Stefan Hörnke / Vor 3 Monaten

Heute, Samstag im Lidl gewesen. Keine Schlangen. Alles normal.Bis auf Fleischwaren alle Artikel ausreichend vorhanden.Bitte keinePanikmache!

Sabine / Vor 3 Monaten

Fragen Sie einfach einen auf der Insel praktizierenden Arzt. Sofern Sie ein freundschaftliches Verhältnis pflegen, wird Ihnen sicher geholfen werden. Sie haben nicht den Hauch einer Ahnung was hier läuft und was sich anbahnt. Aber nur keine Panik. Alles nur Verschwörungstheorie und die Chinesen machen sowas hier wohl aus Langerweile:

https://www.youtube.com/watch?v=yoFY_MBke-I

Schauen Sie die Verkäuferinnen im Supermarkt an. Hunderte Kontakte täglich, ohne Masken ohne Handschuhe, die Kasse ein Eldorado für das Virus. Sie werden innerhalb von 2 Wochen ihre kecken Sprüche noch lassen. Garantiert.

Majorcus / Vor 3 Monaten

@Sabine: Keine Sorge, man wird die 2600 bald gefunden haben, denn es sind wahrcheinlich schon weit mehr - sehen Sie sich einfach die Explosions-Kurve von Wuhan an ...
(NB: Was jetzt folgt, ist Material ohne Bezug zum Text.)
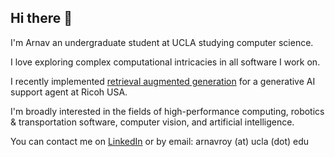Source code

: ## Hi there 👋
I'm Arnav an undergraduate student at UCLA studying computer science.

I love exploring complex computational intricacies in all software I work on.

I recently implemented [retrieval augmented generation](https://en.wikipedia.org/wiki/Retrieval-augmented_generation) for a generative AI support agent at Ricoh USA.

I'm broadly interested in the fields of high-performance computing, robotics & transportation software, computer vision, and artificial intelligence.

You can contact me on [LinkedIn](https://www.linkedin.com/in/arnavroy23/) or by email: arnavroy (at) ucla (dot) edu 
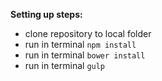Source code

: **Setting up steps:**
- clone repository to local folder
- run in terminal `npm install`
- run in terminal `bower install`
- run in terminal `gulp`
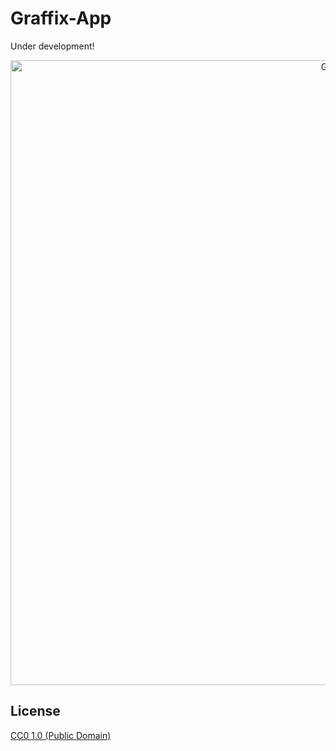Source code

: # Graffix-App

Under development!

<p align="center">
  <img src="assets/screenvideo.gif" width="1000" alt="GIF"/><br>

## License

[CC0 1.0 (Public Domain)](LICENSE.md)
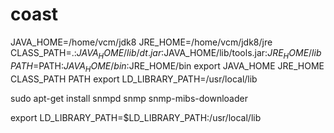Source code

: # coast

JAVA_HOME=/home/vcm/jdk8
JRE_HOME=/home/vcm/jdk8/jre
CLASS_PATH=.:$JAVA_HOME/lib/dt.jar:$JAVA_HOME/lib/tools.jar:$JRE_HOME/lib
PATH=$PATH:$JAVA_HOME/bin:$JRE_HOME/bin
export JAVA_HOME JRE_HOME CLASS_PATH PATH
export LD_LIBRARY_PATH=/usr/local/lib

sudo apt-get install snmpd snmp snmp-mibs-downloader

export LD_LIBRARY_PATH=$LD_LIBRARY_PATH:/usr/local/lib
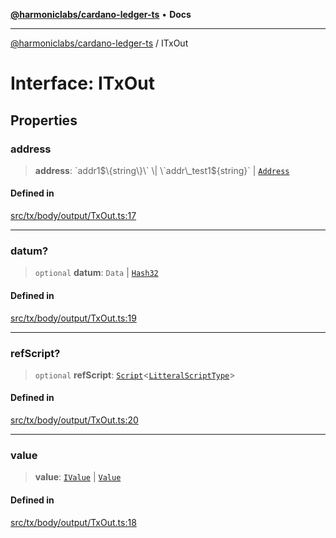 [**@harmoniclabs/cardano-ledger-ts**](../README.md) • **Docs**

***

[@harmoniclabs/cardano-ledger-ts](../globals.md) / ITxOut

# Interface: ITxOut

## Properties

### address

> **address**: \`addr1$\{string\}\` \| \`addr\_test1$\{string\}\` \| [`Address`](../classes/Address.md)

#### Defined in

[src/tx/body/output/TxOut.ts:17](https://github.com/HarmonicLabs/cardano-ledger-ts/blob/94dd590ffe94133126b0d8d49920fc7b002e1975/src/tx/body/output/TxOut.ts#L17)

***

### datum?

> `optional` **datum**: `Data` \| [`Hash32`](../classes/Hash32.md)

#### Defined in

[src/tx/body/output/TxOut.ts:19](https://github.com/HarmonicLabs/cardano-ledger-ts/blob/94dd590ffe94133126b0d8d49920fc7b002e1975/src/tx/body/output/TxOut.ts#L19)

***

### refScript?

> `optional` **refScript**: [`Script`](../classes/Script.md)\<[`LitteralScriptType`](../type-aliases/LitteralScriptType.md)\>

#### Defined in

[src/tx/body/output/TxOut.ts:20](https://github.com/HarmonicLabs/cardano-ledger-ts/blob/94dd590ffe94133126b0d8d49920fc7b002e1975/src/tx/body/output/TxOut.ts#L20)

***

### value

> **value**: [`IValue`](../type-aliases/IValue.md) \| [`Value`](../classes/Value.md)

#### Defined in

[src/tx/body/output/TxOut.ts:18](https://github.com/HarmonicLabs/cardano-ledger-ts/blob/94dd590ffe94133126b0d8d49920fc7b002e1975/src/tx/body/output/TxOut.ts#L18)
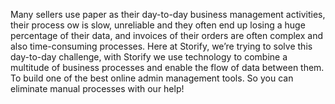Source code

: Many sellers use paper as their day-to-day business management activities, their process 
ow is slow, unreliable and they often end up losing a huge percentage of their data, and 
invoices of their orders are often complex and also time-consuming processes.
Here at Storify, we’re trying to solve this day-to-day challenge, with Storify we use 
technology to combine a multitude of business processes and enable the flow of data 
between them. To build one of the best online admin management tools. So you can 
eliminate manual processes with our help! 
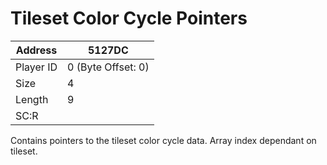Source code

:#  Tileset Color Cycle Pointers
Address   | 5127DC
----------|-------------
Player ID | 0 (Byte Offset: 0)
Size 	  | 4
Length 	  | 9
SC:R      | 

Contains pointers to the tileset color cycle data. Array index dependant on tileset.
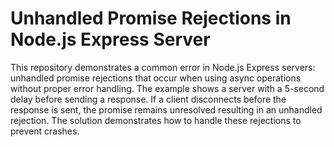# Unhandled Promise Rejections in Node.js Express Server

This repository demonstrates a common error in Node.js Express servers: unhandled promise rejections that occur when using async operations without proper error handling.  The example shows a server with a 5-second delay before sending a response. If a client disconnects before the response is sent, the promise remains unresolved resulting in an unhandled rejection.  The solution demonstrates how to handle these rejections to prevent crashes.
Doris Hohner / Vor 3 Monaten

Ich sehe sehr viele Radfahrtouristen. Wie sollen Vorsichtsmaßnahmen wirken wenn die Insel den Insel- Rad-Tourismus nicht sofort einstellt ? Doris Hohner

Winfried / Vor 3 Monaten

Sabine, Quellen benennen oder sie zeigen den Daumen, wie dick er ist zum unbegründete Zahlen in die Welt zu setzen

Sabine / Vor 3 Monaten

Es gibt eher 2600 Infizierte auf den Baelearen. Denn es testet niemand. Nicht mal wenn Ärzte im Son Espases anrufen. Aber bitte. Der Krug geht solange zu Wasser bis er bricht.